David Marr’s anger hypothesis is torturously argued
by Larvatus Prodeo blogger Mark Bahnisch|
Jun 09, 2010 1:11PM |EMAIL|PRINT
David Marr’s Quarterly Essay, “Power Trip: The Political Journey of Kevin Rudd”, already highlighted in the weekend papers, will no doubt garner even more attention now that it’s been released. Indeed, Marr was interviewed on his piece by Kerry O’Brien on the 7.30 Report.
Marr argues that Rudd is primarily driven by anger. Purportedly, this rage stems from his childhood experiences.
It’s a tortuously argued hypothesis. And it’s one I suspect that informed Marr’s conversations with others, rather than emerged from the evidence he examined. Marr himself highlights the notorious belief in Canberra circles that Rudd’s squeaky-clean image was dissonant with the face he presented privately.
Marr contends that Rudd revealed himself as “most human” when he was angry at the conclusion of a dinner he’d had with the writer, and after Marr had told him that his argument in the essay was that Rudd’s “contradictions” were borne of rage. This seems to me to be absurd. I can’t imagine anyone under the same circumstances not being angry at such an insulting, wounding and trivialising line of argument.

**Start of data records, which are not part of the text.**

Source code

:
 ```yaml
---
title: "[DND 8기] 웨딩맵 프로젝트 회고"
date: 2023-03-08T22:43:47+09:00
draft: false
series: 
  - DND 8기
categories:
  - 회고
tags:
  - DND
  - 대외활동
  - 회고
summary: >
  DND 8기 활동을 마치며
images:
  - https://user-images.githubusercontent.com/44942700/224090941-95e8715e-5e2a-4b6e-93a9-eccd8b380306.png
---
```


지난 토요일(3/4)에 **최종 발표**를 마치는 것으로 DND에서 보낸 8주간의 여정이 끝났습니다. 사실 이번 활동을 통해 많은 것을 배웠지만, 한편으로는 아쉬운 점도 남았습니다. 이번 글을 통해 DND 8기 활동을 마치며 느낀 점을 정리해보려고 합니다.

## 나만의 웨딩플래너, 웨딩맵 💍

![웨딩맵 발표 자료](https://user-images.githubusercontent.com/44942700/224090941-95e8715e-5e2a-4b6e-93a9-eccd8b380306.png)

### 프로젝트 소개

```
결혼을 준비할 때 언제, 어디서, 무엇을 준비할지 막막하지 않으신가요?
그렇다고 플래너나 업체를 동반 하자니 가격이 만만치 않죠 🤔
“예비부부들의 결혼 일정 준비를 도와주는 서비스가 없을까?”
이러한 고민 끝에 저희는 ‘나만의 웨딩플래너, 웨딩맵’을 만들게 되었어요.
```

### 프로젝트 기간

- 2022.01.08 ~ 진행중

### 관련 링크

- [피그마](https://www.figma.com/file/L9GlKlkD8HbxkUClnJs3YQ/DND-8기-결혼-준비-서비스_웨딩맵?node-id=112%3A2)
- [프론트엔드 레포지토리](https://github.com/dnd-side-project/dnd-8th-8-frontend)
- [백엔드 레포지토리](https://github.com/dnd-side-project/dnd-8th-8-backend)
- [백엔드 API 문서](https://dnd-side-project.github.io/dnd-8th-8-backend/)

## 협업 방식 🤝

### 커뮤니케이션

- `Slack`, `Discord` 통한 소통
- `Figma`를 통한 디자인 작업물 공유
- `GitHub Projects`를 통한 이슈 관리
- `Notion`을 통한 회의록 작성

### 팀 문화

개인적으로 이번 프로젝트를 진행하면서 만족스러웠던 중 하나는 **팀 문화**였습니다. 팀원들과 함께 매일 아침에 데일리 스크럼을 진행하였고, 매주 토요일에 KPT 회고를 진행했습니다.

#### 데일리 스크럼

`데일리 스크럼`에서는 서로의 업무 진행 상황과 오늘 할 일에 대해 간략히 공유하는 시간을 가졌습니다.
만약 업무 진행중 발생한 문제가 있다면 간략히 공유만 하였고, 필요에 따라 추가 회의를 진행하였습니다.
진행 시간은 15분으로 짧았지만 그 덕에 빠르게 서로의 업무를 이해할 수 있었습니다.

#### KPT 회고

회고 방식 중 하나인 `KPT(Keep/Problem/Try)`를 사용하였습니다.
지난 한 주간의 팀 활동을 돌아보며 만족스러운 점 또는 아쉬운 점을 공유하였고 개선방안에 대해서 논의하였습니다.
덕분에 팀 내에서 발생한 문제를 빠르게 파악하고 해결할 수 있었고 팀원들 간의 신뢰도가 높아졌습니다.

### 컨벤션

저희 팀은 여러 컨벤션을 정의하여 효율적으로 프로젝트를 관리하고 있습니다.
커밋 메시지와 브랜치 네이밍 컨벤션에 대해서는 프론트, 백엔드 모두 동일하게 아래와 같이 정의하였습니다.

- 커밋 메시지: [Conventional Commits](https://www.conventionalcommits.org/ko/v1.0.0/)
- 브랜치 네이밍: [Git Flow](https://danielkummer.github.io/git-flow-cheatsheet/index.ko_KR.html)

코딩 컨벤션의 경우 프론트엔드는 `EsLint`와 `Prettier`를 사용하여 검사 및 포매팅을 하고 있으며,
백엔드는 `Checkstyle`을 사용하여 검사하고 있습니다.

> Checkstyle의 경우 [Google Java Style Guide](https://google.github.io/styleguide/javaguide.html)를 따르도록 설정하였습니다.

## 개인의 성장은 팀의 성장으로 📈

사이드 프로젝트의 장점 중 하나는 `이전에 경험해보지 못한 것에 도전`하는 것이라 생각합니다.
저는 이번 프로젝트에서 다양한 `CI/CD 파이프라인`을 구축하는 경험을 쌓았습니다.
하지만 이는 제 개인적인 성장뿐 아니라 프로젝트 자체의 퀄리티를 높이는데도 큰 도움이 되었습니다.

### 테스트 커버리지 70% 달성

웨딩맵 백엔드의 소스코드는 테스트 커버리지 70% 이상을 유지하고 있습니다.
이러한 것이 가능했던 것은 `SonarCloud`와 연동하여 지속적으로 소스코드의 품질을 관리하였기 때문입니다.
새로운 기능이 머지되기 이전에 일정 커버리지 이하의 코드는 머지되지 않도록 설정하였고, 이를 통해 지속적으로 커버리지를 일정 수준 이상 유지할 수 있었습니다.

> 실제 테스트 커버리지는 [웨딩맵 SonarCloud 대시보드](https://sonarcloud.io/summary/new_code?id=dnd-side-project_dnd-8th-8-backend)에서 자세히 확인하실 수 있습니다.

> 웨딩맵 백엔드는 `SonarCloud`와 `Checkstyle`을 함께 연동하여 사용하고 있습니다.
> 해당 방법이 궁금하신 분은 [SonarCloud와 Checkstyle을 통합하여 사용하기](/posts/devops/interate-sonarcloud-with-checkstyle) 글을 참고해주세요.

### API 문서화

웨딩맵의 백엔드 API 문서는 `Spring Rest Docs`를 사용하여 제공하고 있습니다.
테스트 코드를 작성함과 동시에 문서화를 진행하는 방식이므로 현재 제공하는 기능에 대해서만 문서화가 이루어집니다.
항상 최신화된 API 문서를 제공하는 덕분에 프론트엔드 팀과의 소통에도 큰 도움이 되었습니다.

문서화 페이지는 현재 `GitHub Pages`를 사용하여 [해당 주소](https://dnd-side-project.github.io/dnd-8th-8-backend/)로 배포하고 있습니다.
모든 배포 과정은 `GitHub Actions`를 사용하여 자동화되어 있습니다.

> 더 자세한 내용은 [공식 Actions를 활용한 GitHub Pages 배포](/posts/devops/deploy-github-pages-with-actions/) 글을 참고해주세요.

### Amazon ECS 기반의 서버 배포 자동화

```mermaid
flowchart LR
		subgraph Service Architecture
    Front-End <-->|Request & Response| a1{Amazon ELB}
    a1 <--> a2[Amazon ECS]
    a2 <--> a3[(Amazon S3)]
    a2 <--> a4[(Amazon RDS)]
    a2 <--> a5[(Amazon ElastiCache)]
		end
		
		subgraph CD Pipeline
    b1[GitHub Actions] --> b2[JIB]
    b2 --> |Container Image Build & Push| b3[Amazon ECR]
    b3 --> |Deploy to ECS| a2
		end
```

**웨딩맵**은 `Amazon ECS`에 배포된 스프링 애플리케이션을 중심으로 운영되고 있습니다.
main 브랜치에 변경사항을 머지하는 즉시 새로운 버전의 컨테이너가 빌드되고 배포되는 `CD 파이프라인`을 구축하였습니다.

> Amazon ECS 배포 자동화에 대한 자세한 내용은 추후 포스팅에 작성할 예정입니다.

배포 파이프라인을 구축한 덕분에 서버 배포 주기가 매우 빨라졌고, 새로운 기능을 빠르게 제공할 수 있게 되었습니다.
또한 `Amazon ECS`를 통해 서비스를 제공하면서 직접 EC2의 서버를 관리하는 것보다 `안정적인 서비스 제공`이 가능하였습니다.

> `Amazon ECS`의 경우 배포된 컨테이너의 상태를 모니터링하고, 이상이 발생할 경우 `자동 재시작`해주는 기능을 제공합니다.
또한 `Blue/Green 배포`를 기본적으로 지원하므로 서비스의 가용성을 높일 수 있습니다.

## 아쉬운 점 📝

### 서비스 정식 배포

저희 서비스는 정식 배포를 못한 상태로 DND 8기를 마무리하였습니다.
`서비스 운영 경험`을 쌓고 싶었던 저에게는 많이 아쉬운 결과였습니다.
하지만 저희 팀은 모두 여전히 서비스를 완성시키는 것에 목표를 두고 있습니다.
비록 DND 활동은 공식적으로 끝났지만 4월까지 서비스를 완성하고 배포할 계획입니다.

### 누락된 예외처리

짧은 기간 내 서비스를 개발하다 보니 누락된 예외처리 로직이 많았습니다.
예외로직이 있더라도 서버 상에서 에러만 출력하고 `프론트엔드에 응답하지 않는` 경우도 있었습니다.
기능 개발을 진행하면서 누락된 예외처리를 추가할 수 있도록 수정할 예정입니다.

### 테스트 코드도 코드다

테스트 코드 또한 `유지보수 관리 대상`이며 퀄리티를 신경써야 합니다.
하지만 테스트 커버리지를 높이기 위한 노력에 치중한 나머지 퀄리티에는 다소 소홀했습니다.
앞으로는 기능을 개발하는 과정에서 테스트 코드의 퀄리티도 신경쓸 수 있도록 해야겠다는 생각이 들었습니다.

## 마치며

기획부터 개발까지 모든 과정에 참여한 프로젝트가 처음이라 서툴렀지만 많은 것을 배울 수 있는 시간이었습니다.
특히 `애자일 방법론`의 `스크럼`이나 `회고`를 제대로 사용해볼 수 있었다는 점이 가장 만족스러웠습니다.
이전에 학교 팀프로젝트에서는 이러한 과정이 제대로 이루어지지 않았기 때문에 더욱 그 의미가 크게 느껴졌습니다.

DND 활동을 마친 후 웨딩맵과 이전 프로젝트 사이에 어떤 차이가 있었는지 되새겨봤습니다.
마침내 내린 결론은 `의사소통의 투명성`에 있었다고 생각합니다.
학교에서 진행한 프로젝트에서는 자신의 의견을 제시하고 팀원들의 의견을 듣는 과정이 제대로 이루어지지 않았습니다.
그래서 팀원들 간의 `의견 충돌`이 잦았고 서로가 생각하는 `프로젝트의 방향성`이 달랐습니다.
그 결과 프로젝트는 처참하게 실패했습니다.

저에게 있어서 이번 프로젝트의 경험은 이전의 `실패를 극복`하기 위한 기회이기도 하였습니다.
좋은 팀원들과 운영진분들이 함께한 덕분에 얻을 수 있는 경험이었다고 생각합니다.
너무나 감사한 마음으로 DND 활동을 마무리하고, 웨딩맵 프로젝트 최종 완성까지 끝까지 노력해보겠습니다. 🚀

Marr, it seems to me, was “thin-slicing”, using one aspect of his interpersonal experience with Rudd to confirm a purported broader pattern.
Certainly, the claim he makes that the only issues on which Rudd displays courage are those with some tenuous connection (in Marr’s mind) to his so-called childhood traumas seems to mask an unreflective disappointment that the issues Marr himself holds most dear are not the ones Labor is highlighting. And the selective quotation of Rudd’s first speech to Parliament obscures other statements of his political beliefs, and the public purposes that have inspired his career.
It may be true, as Marr contends, that we don’t really know Kevin Rudd. After this latest exercise in amateur psychology, I’m not sure we need to know.
Surely Rudd should be judged on the public benefits of his actions, not on a whole bunch of inferences from his biography, and a highly selective cherry picking of evidence, a lot of which appears to come from those with an axe to grind.
I’m sure Marr would not like his own public career to be assessed on the basis of a reductive argument that one emotional state, putatively the result of childhood trauma, determines his entire life, and I’m not at all sure that he’s done anyone much of a service by doing that to Kevin Rudd, whatever his private failings may or may not be.